1. ## Proof By Contradiction

Hello,

(A-C)∩(C-B) = 0.

Do I start off by....

suppose: ~[(A-C)∩(C-B) = 0.] ?

Also, does this (0 ∩ B') equal the empty set?

Thanks...

PS. ' indicates the complement.

2. Why not start by the mere definition? Suppose $x\in\left(A-C\right)\cap\left(C-B\right)\Longrightarrow x\in A-C\,\,\,and\,\,\,also\,\,\,x\in C-B$ ...from here the way to get a contradiction is straightforward and thus no such element can exist...

Tonio

3. Thats exactly what I did, i'm not sure if I did it correctly though.

This is what I got :

(A ∩ 0) ∩ B'

(0 ∩ B')

0

is that correct?

4. Originally Posted by l flipboi l
Thats exactly what I did, i'm not sure if I did it correctly though.

This is what I got :

(A ∩ 0) ∩ B'

(0 ∩ B')

0

is that correct?

I've no idea what you had in mind, even assuming that $0=\emptyset$...how did you come up with the above? Besides this, $X\cap \emptyset =\emptyset$ for any set X, so from

the first line you get the empty set...

Tonio

5. Originally Posted by tonio
I've no idea what you had in mind, even assuming that $0=\emptyset$...how did you come up with the above? Besides this, $X\cap \emptyset =\emptyset$ for any set X, so from

the first line you get the empty set...

Tonio
I excluded alot of the work, but I used the commutative and associative property to get c and c' to cancel out.

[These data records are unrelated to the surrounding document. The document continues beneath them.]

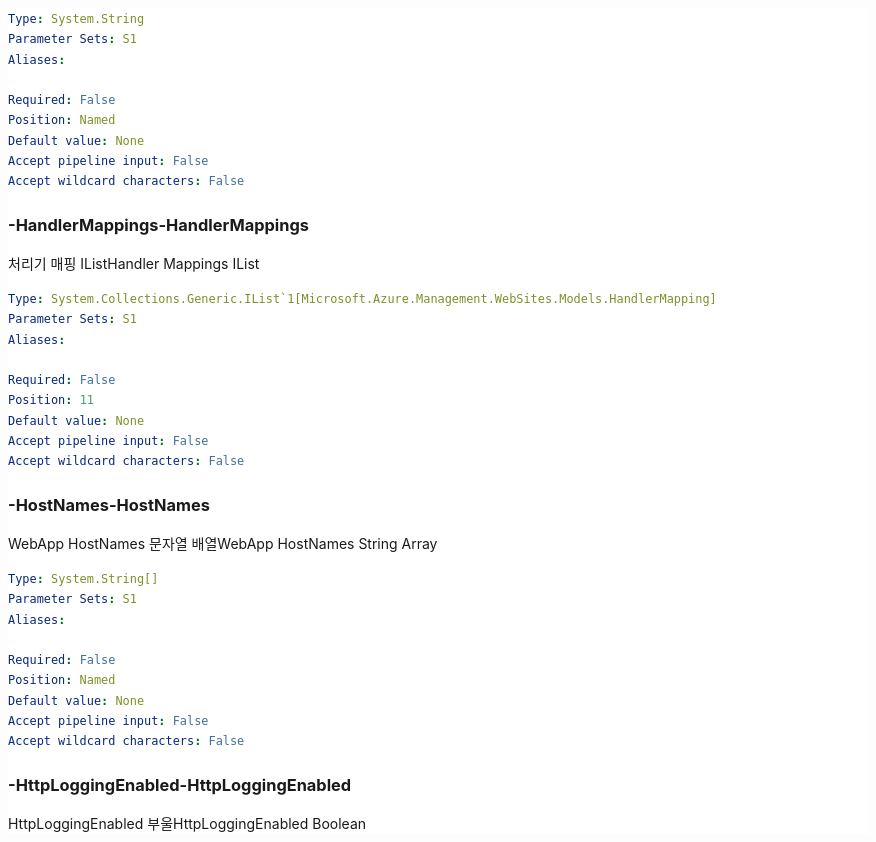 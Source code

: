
 ```yaml
Type: System.String
Parameter Sets: S1
Aliases:

Required: False
Position: Named
Default value: None
Accept pipeline input: False
Accept wildcard characters: False
```

### <span data-ttu-id="55bc3-160">-HandlerMappings</span><span class="sxs-lookup"><span data-stu-id="55bc3-160">-HandlerMappings</span></span>
<span data-ttu-id="55bc3-161">처리기 매핑 IList</span><span class="sxs-lookup"><span data-stu-id="55bc3-161">Handler Mappings IList</span></span>

```yaml
Type: System.Collections.Generic.IList`1[Microsoft.Azure.Management.WebSites.Models.HandlerMapping]
Parameter Sets: S1
Aliases:

Required: False
Position: 11
Default value: None
Accept pipeline input: False
Accept wildcard characters: False
```

### <span data-ttu-id="55bc3-162">-HostNames</span><span class="sxs-lookup"><span data-stu-id="55bc3-162">-HostNames</span></span>
<span data-ttu-id="55bc3-163">WebApp HostNames 문자열 배열</span><span class="sxs-lookup"><span data-stu-id="55bc3-163">WebApp HostNames String Array</span></span>

```yaml
Type: System.String[]
Parameter Sets: S1
Aliases:

Required: False
Position: Named
Default value: None
Accept pipeline input: False
Accept wildcard characters: False
```

### <span data-ttu-id="55bc3-164">-HttpLoggingEnabled</span><span class="sxs-lookup"><span data-stu-id="55bc3-164">-HttpLoggingEnabled</span></span>
<span data-ttu-id="55bc3-165">HttpLoggingEnabled 부울</span><span class="sxs-lookup"><span data-stu-id="55bc3-165">HttpLoggingEnabled Boolean</span></span>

which brought me to my answer

6. Originally Posted by l flipboi l
I excluded alot of the work, but I used the commutative and associative property to get c and c' to cancel out.

which brought me to my answer

Good, but then why did you say you "did exactly the same" as I did?!!

Tonio

7. Thanks for the help! I meant, I set it up like how you did.